» Work request
Every entry below should be printed again exactly as it reads.
═══
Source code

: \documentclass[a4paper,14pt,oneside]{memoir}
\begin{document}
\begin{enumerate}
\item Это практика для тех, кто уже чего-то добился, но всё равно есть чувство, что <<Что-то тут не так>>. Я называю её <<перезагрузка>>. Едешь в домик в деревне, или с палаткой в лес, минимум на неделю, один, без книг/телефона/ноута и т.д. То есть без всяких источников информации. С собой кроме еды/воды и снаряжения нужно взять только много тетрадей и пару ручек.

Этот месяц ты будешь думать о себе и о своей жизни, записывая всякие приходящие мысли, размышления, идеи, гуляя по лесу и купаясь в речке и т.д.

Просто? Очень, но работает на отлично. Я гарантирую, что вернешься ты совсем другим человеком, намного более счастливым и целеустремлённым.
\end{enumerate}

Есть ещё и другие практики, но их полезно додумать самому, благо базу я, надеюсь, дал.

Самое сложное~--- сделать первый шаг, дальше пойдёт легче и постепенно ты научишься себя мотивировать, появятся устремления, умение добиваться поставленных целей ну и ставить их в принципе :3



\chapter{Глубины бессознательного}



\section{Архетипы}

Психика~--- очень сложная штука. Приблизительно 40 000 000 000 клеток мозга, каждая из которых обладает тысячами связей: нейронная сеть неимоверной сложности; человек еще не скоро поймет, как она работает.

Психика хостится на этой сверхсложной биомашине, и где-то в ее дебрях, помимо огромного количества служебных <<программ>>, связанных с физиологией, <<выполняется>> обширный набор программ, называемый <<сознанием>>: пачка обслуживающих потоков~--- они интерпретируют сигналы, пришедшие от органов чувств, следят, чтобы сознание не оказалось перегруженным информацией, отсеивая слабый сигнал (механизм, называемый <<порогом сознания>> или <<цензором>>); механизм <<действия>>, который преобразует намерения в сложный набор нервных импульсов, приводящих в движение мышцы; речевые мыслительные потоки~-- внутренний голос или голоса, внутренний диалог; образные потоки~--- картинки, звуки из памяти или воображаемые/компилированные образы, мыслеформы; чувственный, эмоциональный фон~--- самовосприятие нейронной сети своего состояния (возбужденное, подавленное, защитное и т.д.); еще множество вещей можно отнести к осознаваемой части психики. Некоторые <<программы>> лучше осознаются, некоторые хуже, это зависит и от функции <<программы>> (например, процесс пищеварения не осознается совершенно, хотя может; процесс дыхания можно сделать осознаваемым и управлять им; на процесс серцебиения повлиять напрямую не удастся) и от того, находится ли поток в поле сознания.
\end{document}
═══
» Task answer
Source code

: \documentclass[a4paper,14pt,oneside]{memoir}
\begin{document}
\begin{enumerate}
\item Это практика для тех, кто уже чего-то добился, но всё равно есть чувство, что <<Что-то тут не так>>. Я называю её <<перезагрузка>>. Едешь в домик в деревне, или с палаткой в лес, минимум на неделю, один, без книг/телефона/ноута и т.д. То есть без всяких источников информации. С собой кроме еды/воды и снаряжения нужно взять только много тетрадей и пару ручек.

Этот месяц ты будешь думать о себе и о своей жизни, записывая всякие приходящие мысли, размышления, идеи, гуляя по лесу и купаясь в речке и т.д.

Просто? Очень, но работает на отлично. Я гарантирую, что вернешься ты совсем другим человеком, намного более счастливым и целеустремлённым.
\end{enumerate}

Есть ещё и другие практики, но их полезно додумать самому, благо базу я, надеюсь, дал.

Самое сложное~--- сделать первый шаг, дальше пойдёт легче и постепенно ты научишься себя мотивировать, появятся устремления, умение добиваться поставленных целей ну и ставить их в принципе :3



\chapter{Глубины бессознательного}



\section{Архетипы}

Психика~--- очень сложная штука. Приблизительно 40 000 000 000 клеток мозга, каждая из которых обладает тысячами связей: нейронная сеть неимоверной сложности; человек еще не скоро поймет, как она работает.

Психика хостится на этой сверхсложной биомашине, и где-то в ее дебрях, помимо огромного количества служебных <<программ>>, связанных с физиологией, <<выполняется>> обширный набор программ, называемый <<сознанием>>: пачка обслуживающих потоков~--- они интерпретируют сигналы, пришедшие от органов чувств, следят, чтобы сознание не оказалось перегруженным информацией, отсеивая слабый сигнал (механизм, называемый <<порогом сознания>> или <<цензором>>); механизм <<действия>>, который преобразует намерения в сложный набор нервных импульсов, приводящих в движение мышцы; речевые мыслительные потоки~-- внутренний голос или голоса, внутренний диалог; образные потоки~--- картинки, звуки из памяти или воображаемые/компилированные образы, мыслеформы; чувственный, эмоциональный фон~--- самовосприятие нейронной сети своего состояния (возбужденное, подавленное, защитное и т.д.); еще множество вещей можно отнести к осознаваемой части психики. Некоторые <<программы>> лучше осознаются, некоторые хуже, это зависит и от функции <<программы>> (например, процесс пищеварения не осознается совершенно, хотя может; процесс дыхания можно сделать осознаваемым и управлять им; на процесс серцебиения повлиять напрямую не удастся) и от того, находится ли поток в поле сознания.
\end{document}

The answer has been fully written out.